Lei, però, quella fase l’ha spesa lavorando. Sente mai d’essersi persa qualcosa?«Sì, probabilmente qualcosa mi è mancato. La leggerezza, forse. Iniziare a 14 anni, con una cosa complicata come il teatro, mi ha però dato la misura di quanto importante sia questo lavoro, di quanta dignità abbia. Potessi tornare indietro, rifarei tutto allo stesso modo».

Da madre, accetterebbe mai che i suoi figli, adolescenti, le chiedessero di lavorare?«Sarebbe difficile sostenere la loro scelta, così com’è stato difficile per i miei genitori. Mi dovrebbero dimostrare di essere in grado di farcela. Un figlio, in una certa misura, deve guadagnarsela, la fiducia dei genitori».

Lei ci riuscì.«Io ero una ragazzina abbastanza matura, con una bella testa. Magari, le cavolate le ho fatte più avanti. Ma a 14 anni ero molto equilibrata».

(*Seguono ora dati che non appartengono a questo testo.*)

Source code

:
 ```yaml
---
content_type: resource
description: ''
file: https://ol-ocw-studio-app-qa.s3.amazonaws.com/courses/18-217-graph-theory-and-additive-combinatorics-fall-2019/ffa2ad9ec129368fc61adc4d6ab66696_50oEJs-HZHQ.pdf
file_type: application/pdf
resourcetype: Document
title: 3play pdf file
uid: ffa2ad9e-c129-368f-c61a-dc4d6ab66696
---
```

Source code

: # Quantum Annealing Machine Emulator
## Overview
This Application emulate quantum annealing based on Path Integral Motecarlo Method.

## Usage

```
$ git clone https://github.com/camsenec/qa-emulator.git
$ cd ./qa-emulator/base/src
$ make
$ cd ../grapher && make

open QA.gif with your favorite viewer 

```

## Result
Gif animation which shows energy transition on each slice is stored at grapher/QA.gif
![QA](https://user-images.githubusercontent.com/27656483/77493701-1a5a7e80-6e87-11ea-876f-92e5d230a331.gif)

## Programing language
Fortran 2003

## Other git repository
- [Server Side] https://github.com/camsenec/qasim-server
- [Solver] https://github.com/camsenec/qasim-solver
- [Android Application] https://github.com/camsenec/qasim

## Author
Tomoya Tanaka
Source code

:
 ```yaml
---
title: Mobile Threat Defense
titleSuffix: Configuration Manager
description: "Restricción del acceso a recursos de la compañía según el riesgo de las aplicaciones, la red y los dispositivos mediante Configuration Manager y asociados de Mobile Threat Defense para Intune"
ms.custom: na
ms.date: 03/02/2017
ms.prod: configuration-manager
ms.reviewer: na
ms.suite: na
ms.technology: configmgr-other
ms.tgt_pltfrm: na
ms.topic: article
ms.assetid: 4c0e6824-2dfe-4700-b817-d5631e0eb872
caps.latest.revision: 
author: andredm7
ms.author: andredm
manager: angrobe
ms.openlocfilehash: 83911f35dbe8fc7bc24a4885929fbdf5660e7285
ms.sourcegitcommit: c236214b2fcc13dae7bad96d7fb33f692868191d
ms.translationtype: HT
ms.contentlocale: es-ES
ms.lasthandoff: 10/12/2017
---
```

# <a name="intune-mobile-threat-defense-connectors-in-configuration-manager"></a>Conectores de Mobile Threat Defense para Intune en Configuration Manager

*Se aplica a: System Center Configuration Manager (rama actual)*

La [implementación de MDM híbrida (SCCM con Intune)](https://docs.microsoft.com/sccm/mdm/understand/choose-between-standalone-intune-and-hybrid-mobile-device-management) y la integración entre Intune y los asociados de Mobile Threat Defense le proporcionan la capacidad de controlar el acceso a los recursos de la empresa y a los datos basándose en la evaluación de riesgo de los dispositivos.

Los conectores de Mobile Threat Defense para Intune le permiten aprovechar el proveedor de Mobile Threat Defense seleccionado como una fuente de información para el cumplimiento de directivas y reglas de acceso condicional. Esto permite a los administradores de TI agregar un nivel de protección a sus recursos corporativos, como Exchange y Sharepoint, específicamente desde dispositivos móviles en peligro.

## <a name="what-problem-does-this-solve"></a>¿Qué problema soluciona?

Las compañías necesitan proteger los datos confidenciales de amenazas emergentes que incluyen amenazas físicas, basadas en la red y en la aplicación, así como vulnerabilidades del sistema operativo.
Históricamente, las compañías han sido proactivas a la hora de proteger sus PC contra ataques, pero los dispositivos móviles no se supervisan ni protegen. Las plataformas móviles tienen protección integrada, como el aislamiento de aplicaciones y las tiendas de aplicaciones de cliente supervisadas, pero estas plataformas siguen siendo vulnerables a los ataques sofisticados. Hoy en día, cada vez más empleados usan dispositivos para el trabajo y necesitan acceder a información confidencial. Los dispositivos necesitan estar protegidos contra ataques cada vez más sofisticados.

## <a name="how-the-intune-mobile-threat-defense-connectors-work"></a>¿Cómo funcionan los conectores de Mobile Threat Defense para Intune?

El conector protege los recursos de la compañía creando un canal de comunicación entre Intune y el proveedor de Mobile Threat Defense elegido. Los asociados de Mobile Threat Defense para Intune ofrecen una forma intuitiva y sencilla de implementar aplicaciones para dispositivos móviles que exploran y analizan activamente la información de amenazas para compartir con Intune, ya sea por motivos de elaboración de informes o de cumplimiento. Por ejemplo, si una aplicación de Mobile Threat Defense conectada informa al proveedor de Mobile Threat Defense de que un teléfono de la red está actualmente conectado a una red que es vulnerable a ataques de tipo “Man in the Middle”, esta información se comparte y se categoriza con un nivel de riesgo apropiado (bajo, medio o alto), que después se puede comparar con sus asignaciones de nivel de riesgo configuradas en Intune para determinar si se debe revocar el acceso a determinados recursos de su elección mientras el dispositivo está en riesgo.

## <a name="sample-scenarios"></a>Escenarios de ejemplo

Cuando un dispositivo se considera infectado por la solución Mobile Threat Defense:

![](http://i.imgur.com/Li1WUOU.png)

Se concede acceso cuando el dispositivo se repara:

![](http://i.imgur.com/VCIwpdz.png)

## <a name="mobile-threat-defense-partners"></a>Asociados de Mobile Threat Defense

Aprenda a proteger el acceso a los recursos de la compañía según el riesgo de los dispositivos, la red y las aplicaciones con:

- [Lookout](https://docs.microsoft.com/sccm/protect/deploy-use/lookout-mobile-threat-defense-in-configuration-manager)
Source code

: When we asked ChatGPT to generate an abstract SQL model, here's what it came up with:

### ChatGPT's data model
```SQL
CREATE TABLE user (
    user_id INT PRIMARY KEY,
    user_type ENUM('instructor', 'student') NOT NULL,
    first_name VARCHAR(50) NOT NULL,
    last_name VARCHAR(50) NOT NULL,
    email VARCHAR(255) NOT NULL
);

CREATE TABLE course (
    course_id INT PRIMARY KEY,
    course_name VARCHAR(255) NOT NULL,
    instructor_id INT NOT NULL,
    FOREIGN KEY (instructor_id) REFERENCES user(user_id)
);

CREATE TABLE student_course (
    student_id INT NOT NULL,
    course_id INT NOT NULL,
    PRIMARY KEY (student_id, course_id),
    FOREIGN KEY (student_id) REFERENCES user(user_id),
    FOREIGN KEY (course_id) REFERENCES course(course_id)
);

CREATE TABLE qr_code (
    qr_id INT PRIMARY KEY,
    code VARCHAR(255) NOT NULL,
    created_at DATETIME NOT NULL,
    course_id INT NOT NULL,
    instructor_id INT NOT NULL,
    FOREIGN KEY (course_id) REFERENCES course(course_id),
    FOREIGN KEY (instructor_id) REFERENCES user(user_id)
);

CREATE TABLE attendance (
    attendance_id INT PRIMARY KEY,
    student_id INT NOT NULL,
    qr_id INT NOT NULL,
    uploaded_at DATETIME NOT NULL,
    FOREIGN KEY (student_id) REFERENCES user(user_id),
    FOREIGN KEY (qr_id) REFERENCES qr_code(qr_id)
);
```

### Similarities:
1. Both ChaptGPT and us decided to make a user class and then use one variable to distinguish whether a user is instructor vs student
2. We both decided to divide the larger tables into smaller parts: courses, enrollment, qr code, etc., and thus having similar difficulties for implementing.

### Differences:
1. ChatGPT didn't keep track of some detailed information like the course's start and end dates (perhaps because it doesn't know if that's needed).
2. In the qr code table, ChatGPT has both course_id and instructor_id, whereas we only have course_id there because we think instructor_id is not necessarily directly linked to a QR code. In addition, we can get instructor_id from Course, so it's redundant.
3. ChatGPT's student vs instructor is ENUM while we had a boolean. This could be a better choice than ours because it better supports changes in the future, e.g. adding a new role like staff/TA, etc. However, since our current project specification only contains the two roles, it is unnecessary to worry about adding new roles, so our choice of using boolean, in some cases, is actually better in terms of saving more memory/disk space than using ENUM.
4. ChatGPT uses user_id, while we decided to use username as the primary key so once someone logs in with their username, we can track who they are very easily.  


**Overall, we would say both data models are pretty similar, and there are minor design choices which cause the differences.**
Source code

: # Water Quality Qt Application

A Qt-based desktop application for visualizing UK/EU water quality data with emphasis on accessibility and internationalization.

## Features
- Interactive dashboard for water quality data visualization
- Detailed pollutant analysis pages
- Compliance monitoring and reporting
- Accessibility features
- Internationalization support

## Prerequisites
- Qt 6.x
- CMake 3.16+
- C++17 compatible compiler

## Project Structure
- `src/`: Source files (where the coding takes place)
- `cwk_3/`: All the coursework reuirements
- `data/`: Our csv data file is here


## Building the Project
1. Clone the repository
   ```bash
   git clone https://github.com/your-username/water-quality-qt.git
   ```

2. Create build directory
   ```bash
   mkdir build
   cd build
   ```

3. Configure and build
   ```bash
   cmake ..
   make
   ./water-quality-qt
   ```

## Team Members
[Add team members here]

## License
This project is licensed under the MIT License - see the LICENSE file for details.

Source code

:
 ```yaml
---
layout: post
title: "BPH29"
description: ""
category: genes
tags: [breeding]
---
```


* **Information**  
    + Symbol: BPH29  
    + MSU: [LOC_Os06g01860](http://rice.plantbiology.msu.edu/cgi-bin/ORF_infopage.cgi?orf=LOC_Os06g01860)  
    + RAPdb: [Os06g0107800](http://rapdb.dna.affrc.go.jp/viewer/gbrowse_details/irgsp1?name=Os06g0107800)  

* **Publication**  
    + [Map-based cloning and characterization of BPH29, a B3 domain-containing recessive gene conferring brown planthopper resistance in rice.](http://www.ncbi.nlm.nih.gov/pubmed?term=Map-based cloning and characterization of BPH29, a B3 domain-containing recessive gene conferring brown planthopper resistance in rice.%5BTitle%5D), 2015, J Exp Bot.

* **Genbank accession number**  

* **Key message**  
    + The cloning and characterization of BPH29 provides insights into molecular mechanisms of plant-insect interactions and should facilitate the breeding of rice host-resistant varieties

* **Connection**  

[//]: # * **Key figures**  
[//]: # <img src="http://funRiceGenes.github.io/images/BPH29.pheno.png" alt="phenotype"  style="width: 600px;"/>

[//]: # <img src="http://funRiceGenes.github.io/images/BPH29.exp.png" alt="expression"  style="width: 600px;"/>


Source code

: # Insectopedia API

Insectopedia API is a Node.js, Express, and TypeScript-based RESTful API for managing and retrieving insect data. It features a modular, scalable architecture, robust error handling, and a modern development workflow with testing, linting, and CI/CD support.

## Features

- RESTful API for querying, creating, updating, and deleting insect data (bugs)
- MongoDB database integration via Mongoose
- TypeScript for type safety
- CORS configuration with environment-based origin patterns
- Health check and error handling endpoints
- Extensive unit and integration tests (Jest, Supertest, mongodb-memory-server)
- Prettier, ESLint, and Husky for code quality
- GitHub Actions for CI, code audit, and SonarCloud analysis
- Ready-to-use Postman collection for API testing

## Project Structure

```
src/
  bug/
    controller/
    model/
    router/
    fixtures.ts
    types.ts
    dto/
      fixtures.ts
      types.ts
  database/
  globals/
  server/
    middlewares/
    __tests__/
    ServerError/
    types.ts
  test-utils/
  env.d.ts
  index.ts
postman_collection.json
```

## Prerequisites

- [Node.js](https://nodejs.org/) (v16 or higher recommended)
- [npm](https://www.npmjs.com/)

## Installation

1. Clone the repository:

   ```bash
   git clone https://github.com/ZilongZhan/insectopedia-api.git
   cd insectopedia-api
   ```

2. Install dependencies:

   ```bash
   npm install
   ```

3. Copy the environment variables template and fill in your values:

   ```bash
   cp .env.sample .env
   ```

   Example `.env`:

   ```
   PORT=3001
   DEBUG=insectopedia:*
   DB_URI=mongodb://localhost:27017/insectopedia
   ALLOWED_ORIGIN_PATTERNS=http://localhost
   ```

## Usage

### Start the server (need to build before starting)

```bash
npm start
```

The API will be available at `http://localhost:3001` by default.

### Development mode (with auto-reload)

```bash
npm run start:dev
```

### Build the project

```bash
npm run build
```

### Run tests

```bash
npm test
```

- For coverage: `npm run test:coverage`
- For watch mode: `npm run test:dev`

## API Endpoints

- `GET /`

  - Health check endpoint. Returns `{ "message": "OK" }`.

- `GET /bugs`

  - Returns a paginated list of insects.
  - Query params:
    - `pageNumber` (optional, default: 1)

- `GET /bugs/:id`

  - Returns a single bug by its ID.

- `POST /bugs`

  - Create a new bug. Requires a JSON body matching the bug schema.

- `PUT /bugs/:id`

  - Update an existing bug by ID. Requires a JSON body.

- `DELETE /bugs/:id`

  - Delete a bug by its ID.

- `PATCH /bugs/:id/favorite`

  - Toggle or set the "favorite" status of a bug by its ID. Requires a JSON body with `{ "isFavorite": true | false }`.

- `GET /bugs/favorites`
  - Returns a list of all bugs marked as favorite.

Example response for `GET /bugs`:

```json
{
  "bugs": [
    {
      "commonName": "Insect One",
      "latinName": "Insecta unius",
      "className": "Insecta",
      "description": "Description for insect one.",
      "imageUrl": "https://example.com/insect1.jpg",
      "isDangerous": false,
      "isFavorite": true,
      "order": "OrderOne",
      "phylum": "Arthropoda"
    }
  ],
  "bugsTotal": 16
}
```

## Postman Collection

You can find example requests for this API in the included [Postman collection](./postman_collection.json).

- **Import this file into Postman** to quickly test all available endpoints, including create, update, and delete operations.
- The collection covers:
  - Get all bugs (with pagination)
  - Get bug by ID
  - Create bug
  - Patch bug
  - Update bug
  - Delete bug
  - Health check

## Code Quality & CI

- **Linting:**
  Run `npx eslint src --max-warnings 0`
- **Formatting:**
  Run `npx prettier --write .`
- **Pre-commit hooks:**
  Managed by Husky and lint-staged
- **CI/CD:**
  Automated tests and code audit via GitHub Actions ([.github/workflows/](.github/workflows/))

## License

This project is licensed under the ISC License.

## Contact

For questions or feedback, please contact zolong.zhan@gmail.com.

S’è mai dovuta confrontare con una realtà simile a quella descritta da tante sue colleghe, all’indomani dello scandalo Weinstein?«Personalmente, no. Ma credo che le donne dovrebbero avere più libertà. Di movimento, di scelta. Vorrei che tutte noi potessimo presentarci ad un appuntamento in gonna senza perciò essere scrutate. Vorrei che ci ricordassimo quanto è bello poter essere donne e poter essere femminili. E vorrei che gli uomini ci dessero nuovamente questa possibilità».

Tempo fa, ha lamentato la mancanza di ruoli da protagoniste per le attrici. La pensa ancora così?«Credo che in America questo non valga. Là, hanno una scuola straordinaria, fatta di ruoli femminili strepitosi. In Italia, invece, potremmo fare di più».

In che modo?«Penso che la donna per troppo tempo abbia interpretato solo la moglie e l’amante, penso che sia stata una spalla. Importante, forte se vogliamo. Ma sempre un passo indietro rispetto all’uomo. Oggi come mai c’è bisogno che siano, invece, raccontate storie di donne indipendenti».

Nel suo futuro ce ne sono?«C’è una fiction per RaiUno con Alessandro Preziosi. Si intitola Figli e racconta il mondo dell’ndrangheta calabrese, la volontà di dare ai figli degli ‘ndranghetisti la possibilità di vivere una vita nuova, nonostante la terribile eredità che si trovano addosso».

Nella sua carriera ha fatto tutto: cinema, tv, teatro. Cos’è meglio?«Io vengo dalla televisione, e sono stata sempre contenta di farla. Anche quando c’era grande snobismo nei confronti di questo mezzo. Per me è stata una scuola. Credo che quello che ti dia la tv, la possibilità di recitare per ore, di esercitare la memoria ed essere in una certa misura registi di se stessi, sia impagabile».